▶ _Activity_: Whenever a picture appears in the data, skip it and write out all other material exactly.
· · · ·
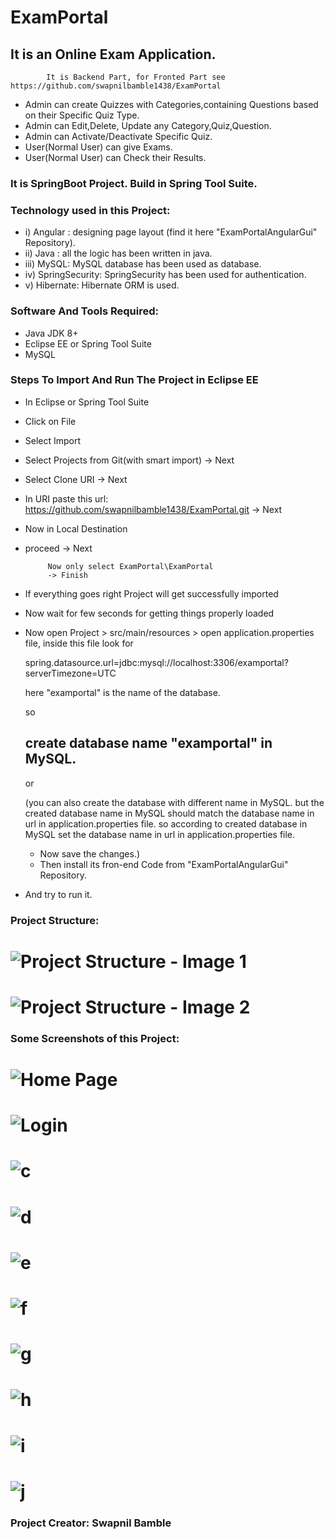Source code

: # ExamPortal
## It is an Online Exam Application. 
            It is Backend Part, for Fronted Part see https://github.com/swapnilbamble1438/ExamPortal
 - Admin can create  Quizzes with Categories,containing Questions based on their Specific Quiz Type.
 - Admin can Edit,Delete, Update any Category,Quiz,Question.
 - Admin can Activate/Deactivate Specific Quiz.  
 - User(Normal User) can give Exams.
 - User(Normal User) can Check their Results.
              
### It is SpringBoot Project. Build in Spring Tool Suite.

### Technology used in this Project: 
- i) Angular : designing page layout (find it here "ExamPortalAngularGui" Repository). 
- ii) Java : all the logic has been written in java. 
- iii) MySQL: MySQL database has been used as database.
- iv) SpringSecurity: SpringSecurity has been used for authentication.
- v) Hibernate: Hibernate ORM is used.


### Software And Tools Required:
- Java JDK 8+ 
- Eclipse EE or Spring Tool Suite
- MySQL

### Steps To Import And Run The Project in Eclipse EE
- In Eclipse or Spring Tool Suite
- Click on File
- Select Import
- Select Projects from Git(with smart import) -> Next
- Select Clone URI -> Next
- In URI paste this url: https://github.com/swapnilbamble1438/ExamPortal.git
  -> Next
-  Now in Local Destination

-  proceed -> Next

            Now only select ExamPortal\ExamPortal
            -> Finish
   
-  If everything goes right Project will get successfully imported
-  Now wait for few seconds for getting things properly loaded

-  Now open Project > src/main/resources > open application.properties file,
   inside this file look for
   
   spring.datasource.url=jdbc:mysql://localhost:3306/examportal?serverTimezone=UTC

   here "examportal" is the name of the database.
   
     so

   ## create database name "examportal" in MySQL.

    or

   (you can also create the database with different name in MySQL. but the created database
   name in MySQL should match the database name in url in application.properties file.
   so according to created database in MySQL set the database name in url in 
   application.properties 
   file.
   - Now save the changes.)
   - Then install its fron-end Code from "ExamPortalAngularGui" Repository.
  - And try to run it.


### Project Structure:
![Project Structure - Image 1](a11.png)
==================================================================================================================================================================
![Project Structure - Image 2](a12.png)
==================================================================================================================================================================


### Some Screenshots of this Project:
![Home Page](a1.png)
==================================================================================================================================================================
![Login](a2.png)
==================================================================================================================================================================
![c](a3.png)
==================================================================================================================================================================
![d](a4.png)
==================================================================================================================================================================
![e](a5.png)
==================================================================================================================================================================
![f](a6.png)
==================================================================================================================================================================
![g](a7.png)
==================================================================================================================================================================
![h](a8.png)
==================================================================================================================================================================
![i](a9.png)
==================================================================================================================================================================
![j](a10.png)
==================================================================================================================================================================




### Project Creator: Swapnil Bamble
· · · ·
▶ _Solution to this exercise_:
Source code

: # ExamPortal
## It is an Online Exam Application. 
            It is Backend Part, for Fronted Part see https://github.com/swapnilbamble1438/ExamPortal
 - Admin can create  Quizzes with Categories,containing Questions based on their Specific Quiz Type.
 - Admin can Edit,Delete, Update any Category,Quiz,Question.
 - Admin can Activate/Deactivate Specific Quiz.  
 - User(Normal User) can give Exams.
 - User(Normal User) can Check their Results.
              
### It is SpringBoot Project. Build in Spring Tool Suite.

### Technology used in this Project: 
- i) Angular : designing page layout (find it here "ExamPortalAngularGui" Repository). 
- ii) Java : all the logic has been written in java. 
- iii) MySQL: MySQL database has been used as database.
- iv) SpringSecurity: SpringSecurity has been used for authentication.
- v) Hibernate: Hibernate ORM is used.


### Software And Tools Required:
- Java JDK 8+ 
- Eclipse EE or Spring Tool Suite
- MySQL

### Steps To Import And Run The Project in Eclipse EE
- In Eclipse or Spring Tool Suite
- Click on File
- Select Import
- Select Projects from Git(with smart import) -> Next
- Select Clone URI -> Next
- In URI paste this url: https://github.com/swapnilbamble1438/ExamPortal.git
  -> Next
-  Now in Local Destination

-  proceed -> Next

            Now only select ExamPortal\ExamPortal
            -> Finish
   
-  If everything goes right Project will get successfully imported
-  Now wait for few seconds for getting things properly loaded

-  Now open Project > src/main/resources > open application.properties file,
   inside this file look for
   
   spring.datasource.url=jdbc:mysql://localhost:3306/examportal?serverTimezone=UTC

   here "examportal" is the name of the database.
   
     so

   ## create database name "examportal" in MySQL.

    or

   (you can also create the database with different name in MySQL. but the created database
   name in MySQL should match the database name in url in application.properties file.
   so according to created database in MySQL set the database name in url in 
   application.properties 
   file.
   - Now save the changes.)
   - Then install its fron-end Code from "ExamPortalAngularGui" Repository.
  - And try to run it.


### Project Structure:
![Project Structure - Image 1](a11.png)
==================================================================================================================================================================
![Project Structure - Image 2](a12.png)
==================================================================================================================================================================


### Some Screenshots of this Project:
![Home Page](a1.png)
==================================================================================================================================================================
![Login](a2.png)
==================================================================================================================================================================
![c](a3.png)
==================================================================================================================================================================
![d](a4.png)
==================================================================================================================================================================
![e](a5.png)
==================================================================================================================================================================
![f](a6.png)
==================================================================================================================================================================
![g](a7.png)
==================================================================================================================================================================
![h](a8.png)
==================================================================================================================================================================
![i](a9.png)
==================================================================================================================================================================
![j](a10.png)
==================================================================================================================================================================




### Project Creator: Swapnil Bamble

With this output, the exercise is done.